*GOAL OF THE EXERCISE*:
Please repeat the entries word for word and keep the images out.
***** SUPPLIED RECORDS
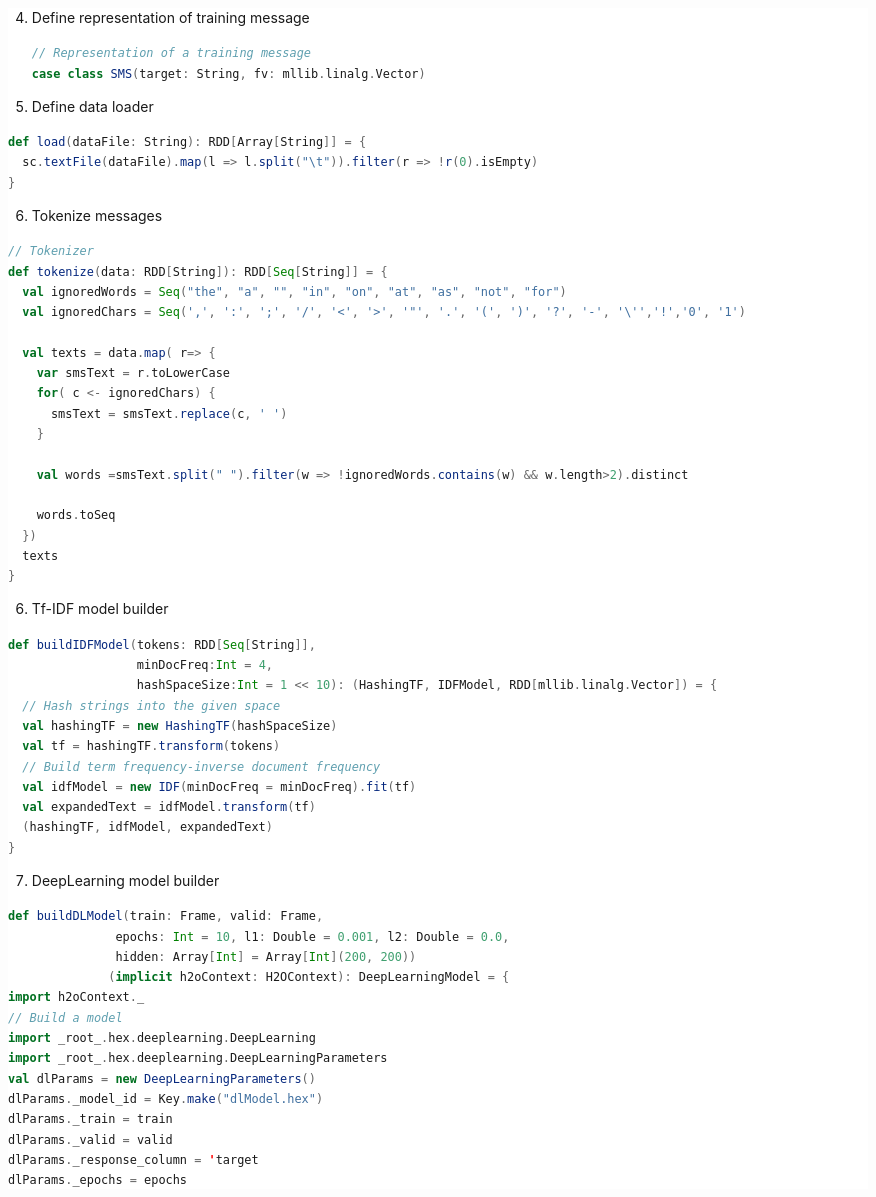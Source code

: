 4. Define representation of training message
   ```scala
   // Representation of a training message
   case class SMS(target: String, fv: mllib.linalg.Vector)
   ```

5. Define data loader
  ```scala
  def load(dataFile: String): RDD[Array[String]] = {
    sc.textFile(dataFile).map(l => l.split("\t")).filter(r => !r(0).isEmpty)
  }
  ```
  
6. Tokenize messages
  ```scala
  // Tokenizer
  def tokenize(data: RDD[String]): RDD[Seq[String]] = {
    val ignoredWords = Seq("the", "a", "", "in", "on", "at", "as", "not", "for")
    val ignoredChars = Seq(',', ':', ';', '/', '<', '>', '"', '.', '(', ')', '?', '-', '\'','!','0', '1')

    val texts = data.map( r=> {
      var smsText = r.toLowerCase
      for( c <- ignoredChars) {
        smsText = smsText.replace(c, ' ')
      }

      val words =smsText.split(" ").filter(w => !ignoredWords.contains(w) && w.length>2).distinct

      words.toSeq
    })
    texts
  }
  ```

6. Tf-IDF model builder 
  ```scala
  def buildIDFModel(tokens: RDD[Seq[String]],
                    minDocFreq:Int = 4,
                    hashSpaceSize:Int = 1 << 10): (HashingTF, IDFModel, RDD[mllib.linalg.Vector]) = {
    // Hash strings into the given space
    val hashingTF = new HashingTF(hashSpaceSize)
    val tf = hashingTF.transform(tokens)
    // Build term frequency-inverse document frequency
    val idfModel = new IDF(minDocFreq = minDocFreq).fit(tf)
    val expandedText = idfModel.transform(tf)
    (hashingTF, idfModel, expandedText)
  }
  ```
  
7. DeepLearning model builder
  ```scala
  def buildDLModel(train: Frame, valid: Frame,
                 epochs: Int = 10, l1: Double = 0.001, l2: Double = 0.0,
                 hidden: Array[Int] = Array[Int](200, 200))
                (implicit h2oContext: H2OContext): DeepLearningModel = {
  import h2oContext._
  // Build a model
  import _root_.hex.deeplearning.DeepLearning
  import _root_.hex.deeplearning.DeepLearningParameters
  val dlParams = new DeepLearningParameters()
  dlParams._model_id = Key.make("dlModel.hex")
  dlParams._train = train
  dlParams._valid = valid
  dlParams._response_column = 'target
  dlParams._epochs = epochs
  ```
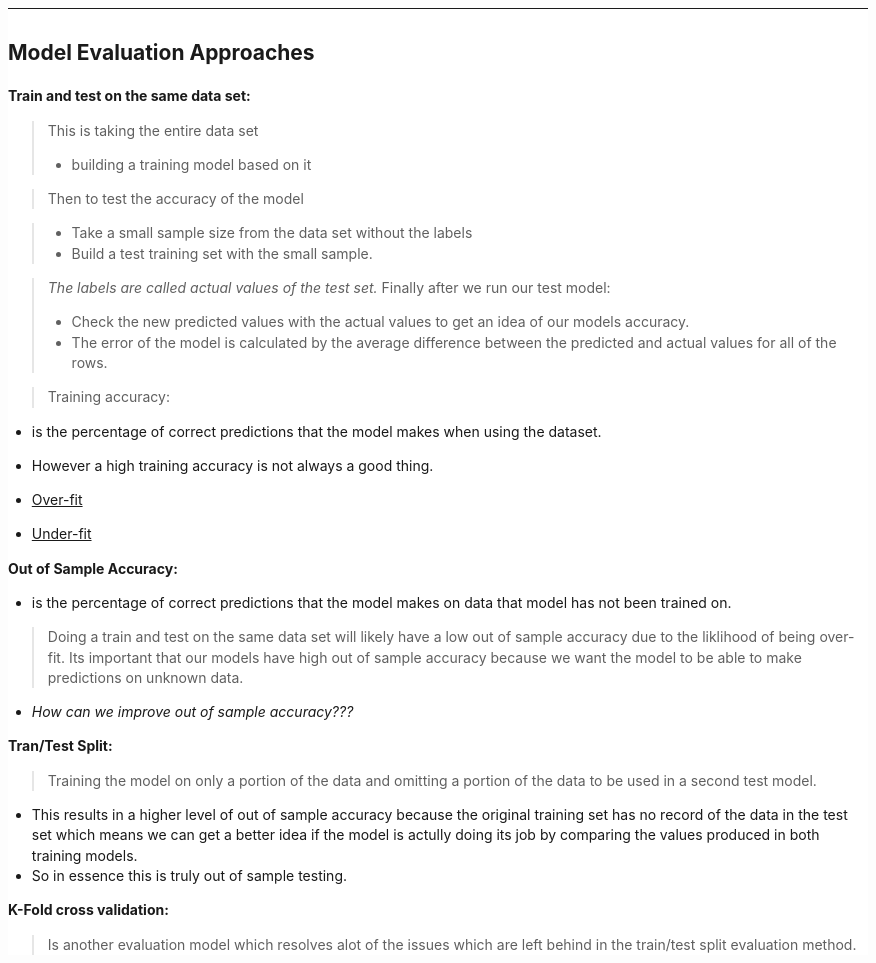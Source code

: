 

<a id="evalapps"></a>

---------------------------------------------------

## Model Evaluation Approaches

**Train and test on the same data set:**

> This is taking the entire data set 
> - building a training model based on it 

> Then to test the accuracy of the model 

> - Take a small sample size from the data set without the labels
> - Build a test training set with the small sample. 

> *The labels are called actual values of the test set.* 
> Finally after we run our test model: 
> - Check the new predicted values with the actual values to get an idea of our models accuracy. 
> - The error of the model is calculated by the average difference between the predicted and actual values for all of the rows.


> Training accuracy: 
- is the percentage of correct predictions that the model makes when using the dataset.
- However a high training accuracy is not always a good thing.


- [Over-fit](#overfit)  

- [Under-fit](#underfit)

**Out of Sample Accuracy:**

- is the percentage of correct predictions that the model makes on data that model has not been trained on.
> Doing a train and test on the same data set will likely have a low out of sample accuracy due to the liklihood
of being over-fit.
> Its important that our models have high out of sample accuracy because we want the model to be able to make predictions on unknown data.

- *How can we improve out of sample accuracy???* 

**Tran/Test Split:**

> Training the model on only a portion of the data and omitting a portion of the data to be used in a second
test model.
- This results in a higher level of out of sample accuracy because the original training set has no record of the data in the test set which means we can get a better idea if the model is actully doing its job by comparing the values produced in both training models.
- So in essence this is truly out of sample testing.

**K-Fold cross validation:**

> Is another evaluation model which resolves alot of the issues which are left behind in the train/test split evaluation method.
**********
*REPLY*:
Source code

: 4. Define representation of training message
   ```scala
   // Representation of a training message
   case class SMS(target: String, fv: mllib.linalg.Vector)
   ```

5. Define data loader
  ```scala
  def load(dataFile: String): RDD[Array[String]] = {
    sc.textFile(dataFile).map(l => l.split("\t")).filter(r => !r(0).isEmpty)
  }
  ```
  
6. Tokenize messages
  ```scala
  // Tokenizer
  def tokenize(data: RDD[String]): RDD[Seq[String]] = {
    val ignoredWords = Seq("the", "a", "", "in", "on", "at", "as", "not", "for")
    val ignoredChars = Seq(',', ':', ';', '/', '<', '>', '"', '.', '(', ')', '?', '-', '\'','!','0', '1')

    val texts = data.map( r=> {
      var smsText = r.toLowerCase
      for( c <- ignoredChars) {
        smsText = smsText.replace(c, ' ')
      }

      val words =smsText.split(" ").filter(w => !ignoredWords.contains(w) && w.length>2).distinct

      words.toSeq
    })
    texts
  }
  ```

6. Tf-IDF model builder 
  ```scala
  def buildIDFModel(tokens: RDD[Seq[String]],
                    minDocFreq:Int = 4,
                    hashSpaceSize:Int = 1 << 10): (HashingTF, IDFModel, RDD[mllib.linalg.Vector]) = {
    // Hash strings into the given space
    val hashingTF = new HashingTF(hashSpaceSize)
    val tf = hashingTF.transform(tokens)
    // Build term frequency-inverse document frequency
    val idfModel = new IDF(minDocFreq = minDocFreq).fit(tf)
    val expandedText = idfModel.transform(tf)
    (hashingTF, idfModel, expandedText)
  }
  ```
  
7. DeepLearning model builder
  ```scala
  def buildDLModel(train: Frame, valid: Frame,
                 epochs: Int = 10, l1: Double = 0.001, l2: Double = 0.0,
                 hidden: Array[Int] = Array[Int](200, 200))
                (implicit h2oContext: H2OContext): DeepLearningModel = {
  import h2oContext._
  // Build a model
  import _root_.hex.deeplearning.DeepLearning
  import _root_.hex.deeplearning.DeepLearningParameters
  val dlParams = new DeepLearningParameters()
  dlParams._model_id = Key.make("dlModel.hex")
  dlParams._train = train
  dlParams._valid = valid
  dlParams._response_column = 'target
  dlParams._epochs = epochs
  ```
Source code

: 

<a id="evalapps"></a>

---------------------------------------------------

## Model Evaluation Approaches

**Train and test on the same data set:**

> This is taking the entire data set 
> - building a training model based on it 

> Then to test the accuracy of the model 

> - Take a small sample size from the data set without the labels
> - Build a test training set with the small sample. 

> *The labels are called actual values of the test set.* 
> Finally after we run our test model: 
> - Check the new predicted values with the actual values to get an idea of our models accuracy. 
> - The error of the model is calculated by the average difference between the predicted and actual values for all of the rows.


> Training accuracy: 
- is the percentage of correct predictions that the model makes when using the dataset.
- However a high training accuracy is not always a good thing.


- [Over-fit](#overfit)  

- [Under-fit](#underfit)

**Out of Sample Accuracy:**

- is the percentage of correct predictions that the model makes on data that model has not been trained on.
> Doing a train and test on the same data set will likely have a low out of sample accuracy due to the liklihood
of being over-fit.
> Its important that our models have high out of sample accuracy because we want the model to be able to make predictions on unknown data.

- *How can we improve out of sample accuracy???* 

**Tran/Test Split:**

> Training the model on only a portion of the data and omitting a portion of the data to be used in a second
test model.
- This results in a higher level of out of sample accuracy because the original training set has no record of the data in the test set which means we can get a better idea if the model is actully doing its job by comparing the values produced in both training models.
- So in essence this is truly out of sample testing.

**K-Fold cross validation:**

> Is another evaluation model which resolves alot of the issues which are left behind in the train/test split evaluation method.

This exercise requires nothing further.